For the four years she worked at the bank, she was struggling with feelings of job dissatisfaction and unfulfilled dreams. Deep within her, she desired to be her own boss where her “successes or failures will squarely sit” on her shoulders.
She started by selling diapers as a side hustle, to get a feel of what entrepreneurship was all about.
“I distributed diapers for Kim-Fay East Africa for a few months but I didn’t make money because it was a small-margin business,” she says.
It was Kim-Fay — the makers of Huggies, Kotex tampons, Cosy and Fay tissues among others— that recommended her for the Zaron offer.
Armed with Sh1.5 million from savings and family, Ms Wanjau, 30, brought in her first shipment of Zaron products in January 2018.
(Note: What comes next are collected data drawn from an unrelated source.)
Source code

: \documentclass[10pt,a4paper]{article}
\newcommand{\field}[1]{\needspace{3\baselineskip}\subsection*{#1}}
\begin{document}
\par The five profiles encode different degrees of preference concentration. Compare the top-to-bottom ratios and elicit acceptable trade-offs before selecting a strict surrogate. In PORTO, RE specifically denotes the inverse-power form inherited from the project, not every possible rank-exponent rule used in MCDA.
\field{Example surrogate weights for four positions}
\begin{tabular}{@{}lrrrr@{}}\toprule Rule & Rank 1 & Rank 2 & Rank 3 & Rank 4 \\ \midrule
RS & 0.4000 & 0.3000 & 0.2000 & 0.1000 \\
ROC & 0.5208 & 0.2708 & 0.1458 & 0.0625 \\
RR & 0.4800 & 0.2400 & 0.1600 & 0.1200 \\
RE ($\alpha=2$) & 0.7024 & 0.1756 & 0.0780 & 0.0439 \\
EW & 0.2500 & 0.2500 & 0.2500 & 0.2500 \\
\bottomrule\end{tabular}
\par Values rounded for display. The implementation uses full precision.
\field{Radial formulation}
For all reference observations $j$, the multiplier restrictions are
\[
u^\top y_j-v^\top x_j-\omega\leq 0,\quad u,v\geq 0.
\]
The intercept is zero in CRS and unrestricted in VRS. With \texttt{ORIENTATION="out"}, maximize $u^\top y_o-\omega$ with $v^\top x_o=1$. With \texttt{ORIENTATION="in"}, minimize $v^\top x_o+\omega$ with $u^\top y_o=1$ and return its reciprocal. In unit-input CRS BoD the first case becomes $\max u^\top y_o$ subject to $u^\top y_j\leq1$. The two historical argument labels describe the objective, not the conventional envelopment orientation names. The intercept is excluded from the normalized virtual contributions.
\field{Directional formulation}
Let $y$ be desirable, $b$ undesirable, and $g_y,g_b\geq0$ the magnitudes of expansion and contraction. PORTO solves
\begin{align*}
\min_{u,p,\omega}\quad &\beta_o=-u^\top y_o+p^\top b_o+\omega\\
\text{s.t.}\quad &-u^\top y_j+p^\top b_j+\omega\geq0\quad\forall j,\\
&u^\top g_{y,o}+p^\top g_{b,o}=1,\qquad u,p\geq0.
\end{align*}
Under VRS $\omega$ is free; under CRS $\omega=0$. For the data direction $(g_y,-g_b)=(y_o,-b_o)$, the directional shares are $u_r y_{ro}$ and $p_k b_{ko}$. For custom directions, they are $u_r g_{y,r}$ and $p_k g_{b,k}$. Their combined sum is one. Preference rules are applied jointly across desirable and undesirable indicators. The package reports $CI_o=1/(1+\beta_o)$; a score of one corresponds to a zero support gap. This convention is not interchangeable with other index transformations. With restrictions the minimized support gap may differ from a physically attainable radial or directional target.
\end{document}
Since Zaron was new in the Kenyan market, she had to contend with the big boys who had well established distribution networks and had strong financial muscle.
“Thanks to strategy and perseverance, our numbers have improved and today we are talking of a distributing a minimum of 1,000 products a month,” says the graduate of Proficiency in Insurance from College of Insurance.
Today, Zaron products are sold in 15 outlets in Mombasa and Nairobi with plans of expanding to other counties.
Aside from word of mouth, she has sold the products through Masoko, Safaricom’s e-commerce platform. “The beauty with Masoko is that it has a countrywide reach which has really helped us in minimising costs,” she says. She has employed two beauty advisors to help explain to potential clients what best suit their beauty needs.
Zaron beauty products, she says, target the youth and “the young at heart who are keen on accentuating their physical beauty, engendering inner satisfaction and self-esteem”.
She notes that typically, customers who buy Zaron products on Masoko are those that have used them before.
“You can imagine the disappointment when you purchase compact powder online then realise it is a shade lighter or darker than your skin tone when it arrives,” she explains. Ms Wanjau says the sky is the limit as she penetrates the cosmetic world populated by fakes and products that are not friendly to the woman of colour.